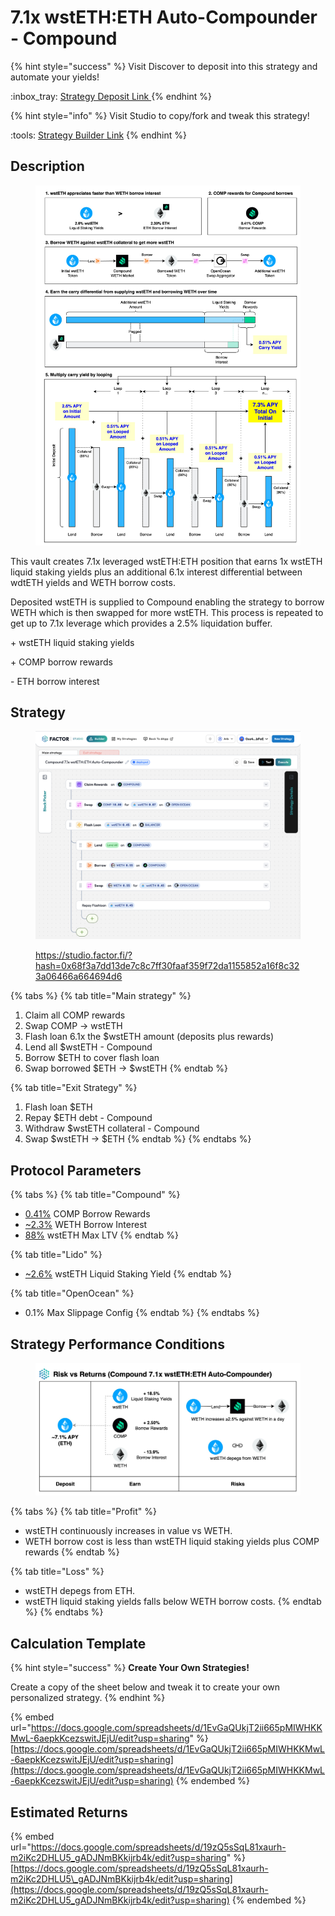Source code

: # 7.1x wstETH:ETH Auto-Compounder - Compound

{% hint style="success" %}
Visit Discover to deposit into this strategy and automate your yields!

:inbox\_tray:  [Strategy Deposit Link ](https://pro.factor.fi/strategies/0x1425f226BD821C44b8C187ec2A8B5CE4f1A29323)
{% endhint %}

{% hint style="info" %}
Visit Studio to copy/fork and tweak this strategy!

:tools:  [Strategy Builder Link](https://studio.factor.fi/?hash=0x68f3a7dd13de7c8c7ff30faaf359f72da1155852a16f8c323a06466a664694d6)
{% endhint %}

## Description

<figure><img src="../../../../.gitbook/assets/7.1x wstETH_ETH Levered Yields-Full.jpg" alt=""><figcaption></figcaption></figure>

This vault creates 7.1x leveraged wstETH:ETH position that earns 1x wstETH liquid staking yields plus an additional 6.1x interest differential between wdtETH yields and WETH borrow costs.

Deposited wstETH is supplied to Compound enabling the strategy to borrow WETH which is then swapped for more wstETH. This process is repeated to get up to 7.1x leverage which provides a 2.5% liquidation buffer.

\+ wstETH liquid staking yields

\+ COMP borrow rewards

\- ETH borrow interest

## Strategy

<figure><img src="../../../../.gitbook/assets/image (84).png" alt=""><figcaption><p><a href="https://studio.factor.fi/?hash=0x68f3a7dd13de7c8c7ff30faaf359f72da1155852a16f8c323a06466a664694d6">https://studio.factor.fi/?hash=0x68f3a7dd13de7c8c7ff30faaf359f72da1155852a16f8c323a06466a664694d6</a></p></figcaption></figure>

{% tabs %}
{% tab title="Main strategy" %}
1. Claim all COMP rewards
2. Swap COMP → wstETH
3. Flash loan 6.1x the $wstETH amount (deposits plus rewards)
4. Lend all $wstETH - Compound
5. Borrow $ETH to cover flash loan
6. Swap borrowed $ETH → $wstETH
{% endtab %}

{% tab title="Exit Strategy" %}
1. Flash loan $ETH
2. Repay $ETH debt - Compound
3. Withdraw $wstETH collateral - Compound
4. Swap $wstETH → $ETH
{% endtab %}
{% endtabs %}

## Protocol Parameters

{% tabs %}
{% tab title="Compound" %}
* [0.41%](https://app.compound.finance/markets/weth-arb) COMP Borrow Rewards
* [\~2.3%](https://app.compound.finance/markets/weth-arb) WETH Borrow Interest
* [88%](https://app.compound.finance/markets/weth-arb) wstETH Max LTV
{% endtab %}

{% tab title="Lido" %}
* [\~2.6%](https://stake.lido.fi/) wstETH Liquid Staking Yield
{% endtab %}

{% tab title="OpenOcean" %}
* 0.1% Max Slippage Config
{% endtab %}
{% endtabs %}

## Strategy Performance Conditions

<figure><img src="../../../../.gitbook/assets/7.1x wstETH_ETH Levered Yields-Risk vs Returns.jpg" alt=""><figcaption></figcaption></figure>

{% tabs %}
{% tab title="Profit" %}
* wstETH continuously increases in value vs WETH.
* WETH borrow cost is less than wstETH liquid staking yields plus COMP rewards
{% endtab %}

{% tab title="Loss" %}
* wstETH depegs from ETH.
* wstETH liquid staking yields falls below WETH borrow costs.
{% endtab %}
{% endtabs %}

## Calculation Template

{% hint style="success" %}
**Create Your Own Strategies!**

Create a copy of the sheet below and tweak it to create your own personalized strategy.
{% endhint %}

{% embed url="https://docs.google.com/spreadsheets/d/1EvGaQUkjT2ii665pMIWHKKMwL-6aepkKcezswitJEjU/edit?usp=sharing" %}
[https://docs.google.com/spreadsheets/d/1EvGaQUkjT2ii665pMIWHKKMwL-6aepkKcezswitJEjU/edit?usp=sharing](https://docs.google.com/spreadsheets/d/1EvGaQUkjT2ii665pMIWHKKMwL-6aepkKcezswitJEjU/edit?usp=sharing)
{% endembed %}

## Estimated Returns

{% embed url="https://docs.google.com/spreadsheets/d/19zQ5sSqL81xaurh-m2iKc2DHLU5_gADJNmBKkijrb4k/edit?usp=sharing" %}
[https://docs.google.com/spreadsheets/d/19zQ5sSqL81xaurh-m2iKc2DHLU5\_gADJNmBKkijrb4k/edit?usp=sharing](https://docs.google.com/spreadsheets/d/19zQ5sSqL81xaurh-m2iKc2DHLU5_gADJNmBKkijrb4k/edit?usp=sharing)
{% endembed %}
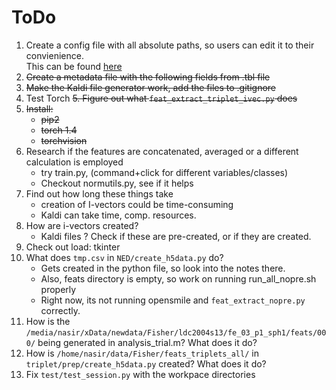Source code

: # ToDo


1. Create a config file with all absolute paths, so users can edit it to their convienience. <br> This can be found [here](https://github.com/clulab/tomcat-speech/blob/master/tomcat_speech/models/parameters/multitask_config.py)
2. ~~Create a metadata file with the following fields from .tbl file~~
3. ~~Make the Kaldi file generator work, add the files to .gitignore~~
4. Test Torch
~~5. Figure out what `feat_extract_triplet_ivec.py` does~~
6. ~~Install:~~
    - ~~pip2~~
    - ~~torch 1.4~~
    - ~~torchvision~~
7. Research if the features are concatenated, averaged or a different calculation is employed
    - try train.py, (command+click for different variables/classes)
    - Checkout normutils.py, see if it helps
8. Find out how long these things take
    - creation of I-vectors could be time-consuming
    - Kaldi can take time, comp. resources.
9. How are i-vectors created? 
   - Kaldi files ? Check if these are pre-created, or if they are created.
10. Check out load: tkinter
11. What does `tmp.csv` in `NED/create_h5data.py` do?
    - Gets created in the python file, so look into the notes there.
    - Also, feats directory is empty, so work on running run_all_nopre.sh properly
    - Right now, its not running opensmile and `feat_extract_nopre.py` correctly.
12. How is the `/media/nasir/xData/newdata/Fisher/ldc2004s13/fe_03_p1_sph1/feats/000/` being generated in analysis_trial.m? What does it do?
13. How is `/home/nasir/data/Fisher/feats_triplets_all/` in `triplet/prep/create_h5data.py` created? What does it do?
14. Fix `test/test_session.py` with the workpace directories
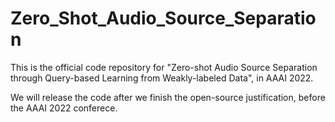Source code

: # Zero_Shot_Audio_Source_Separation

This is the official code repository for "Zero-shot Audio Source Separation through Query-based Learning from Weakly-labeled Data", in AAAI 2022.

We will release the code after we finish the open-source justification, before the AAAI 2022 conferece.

ASSIGNED TASK – Beginning at the line with "6. ~~Install:~~" and ending at the line with "- creation of", reproduce each line of the data above exactly, and add no other lines.

TASK RESPONSE –
6. ~~Install:~~
    - ~~pip2~~
    - ~~torch 1.4~~
    - ~~torchvision~~
7. Research if the features are concatenated, averaged or a different calculation is employed
    - try train.py, (command+click for different variables/classes)
    - Checkout normutils.py, see if it helps
8. Find out how long these things take
    - creation of I-vectors could be time-consuming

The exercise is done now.